During an opening ceremony Saturday, Sberbank flaunted the 16,500-square-meter data center Yuzhny Port — the largest of its kind in Europe, demonstrating its latest capabilities through centralizing programs.
The data center, developed by Irish and Russian contractors in 15 months, cost about $1.2 billion, a sum the bank expects to pay off within 2 1/2 years. The data center will centralize and store all of the information from Sberbank's regional banks, diminishing the time required to implement banking services.
Sberbank plans to develop a second data center in Skolkovo, spanning 7,000 square meters with rentable storage space. The design plans received tier-3 certification on Nov. 2 from the Uptime Institute.
The Yuzhny Port facility also centralizes loan processing for private individuals and small businesses to decrease the time required to receive loans. Risk department vice president Vadim Kulik said the facility is one in a system of 28 centers integrated to process loans from 800 different locations around the country.
"Previously," Gref said in an interview with Vedomosti, "there was a very large problem at the bank involving frauds. … A person could step into 13 different branches in Moscow and receive credit 13 times. Each time they would be a new client. … We were not using credit history records — neither our own, nor other banks' records. Now … frauds by individual persons have decreased 2 1/2 to 9 times."
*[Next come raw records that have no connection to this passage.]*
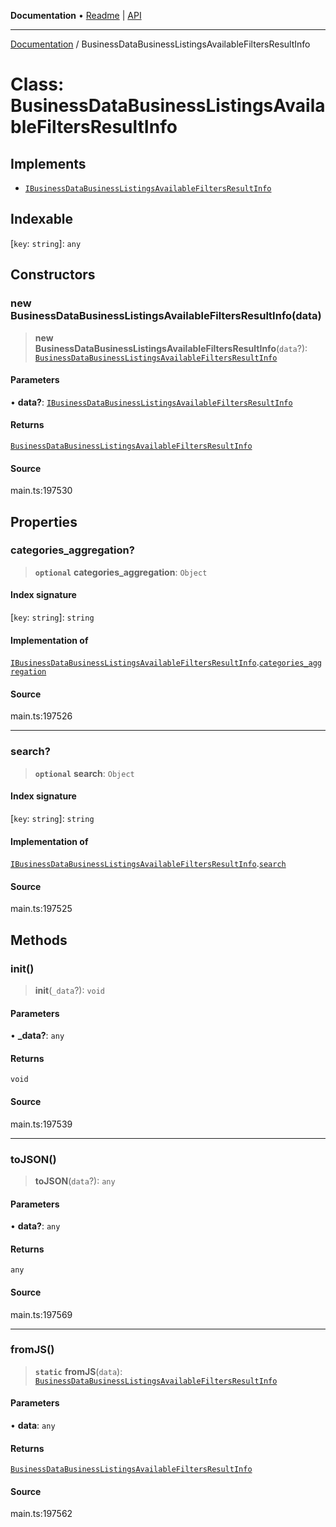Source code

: **Documentation** • [Readme](../README.md) \| [API](../globals.md)

***

[Documentation](../README.md) / BusinessDataBusinessListingsAvailableFiltersResultInfo

# Class: BusinessDataBusinessListingsAvailableFiltersResultInfo

## Implements

- [`IBusinessDataBusinessListingsAvailableFiltersResultInfo`](../interfaces/IBusinessDataBusinessListingsAvailableFiltersResultInfo.md)

## Indexable

 \[`key`: `string`\]: `any`

## Constructors

### new BusinessDataBusinessListingsAvailableFiltersResultInfo(data)

> **new BusinessDataBusinessListingsAvailableFiltersResultInfo**(`data`?): [`BusinessDataBusinessListingsAvailableFiltersResultInfo`](BusinessDataBusinessListingsAvailableFiltersResultInfo.md)

#### Parameters

• **data?**: [`IBusinessDataBusinessListingsAvailableFiltersResultInfo`](../interfaces/IBusinessDataBusinessListingsAvailableFiltersResultInfo.md)

#### Returns

[`BusinessDataBusinessListingsAvailableFiltersResultInfo`](BusinessDataBusinessListingsAvailableFiltersResultInfo.md)

#### Source

main.ts:197530

## Properties

### categories\_aggregation?

> **`optional`** **categories\_aggregation**: `Object`

#### Index signature

 \[`key`: `string`\]: `string`

#### Implementation of

[`IBusinessDataBusinessListingsAvailableFiltersResultInfo`](../interfaces/IBusinessDataBusinessListingsAvailableFiltersResultInfo.md).[`categories_aggregation`](../interfaces/IBusinessDataBusinessListingsAvailableFiltersResultInfo.md#categories_aggregation)

#### Source

main.ts:197526

***

### search?

> **`optional`** **search**: `Object`

#### Index signature

 \[`key`: `string`\]: `string`

#### Implementation of

[`IBusinessDataBusinessListingsAvailableFiltersResultInfo`](../interfaces/IBusinessDataBusinessListingsAvailableFiltersResultInfo.md).[`search`](../interfaces/IBusinessDataBusinessListingsAvailableFiltersResultInfo.md#search)

#### Source

main.ts:197525

## Methods

### init()

> **init**(`_data`?): `void`

#### Parameters

• **\_data?**: `any`

#### Returns

`void`

#### Source

main.ts:197539

***

### toJSON()

> **toJSON**(`data`?): `any`

#### Parameters

• **data?**: `any`

#### Returns

`any`

#### Source

main.ts:197569

***

### fromJS()

> **`static`** **fromJS**(`data`): [`BusinessDataBusinessListingsAvailableFiltersResultInfo`](BusinessDataBusinessListingsAvailableFiltersResultInfo.md)

#### Parameters

• **data**: `any`

#### Returns

[`BusinessDataBusinessListingsAvailableFiltersResultInfo`](BusinessDataBusinessListingsAvailableFiltersResultInfo.md)

#### Source

main.ts:197562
Kulik said the previous system required 14 days to approve a paper application, but the new online integrated system approves loans in an average of 17 hours. Roughly 8 million individuals have participated in the program in the past three years, accounting for $100 million of loans each day.
In the past three years, Sberbank has made great strides to modernize and centralize all of its IT systems. "When our team arrived," Gref told Vedomosti on Friday, "[expenditures for IT] were 1.5 to 2 percent of turnover, and now that number is around 8 percent."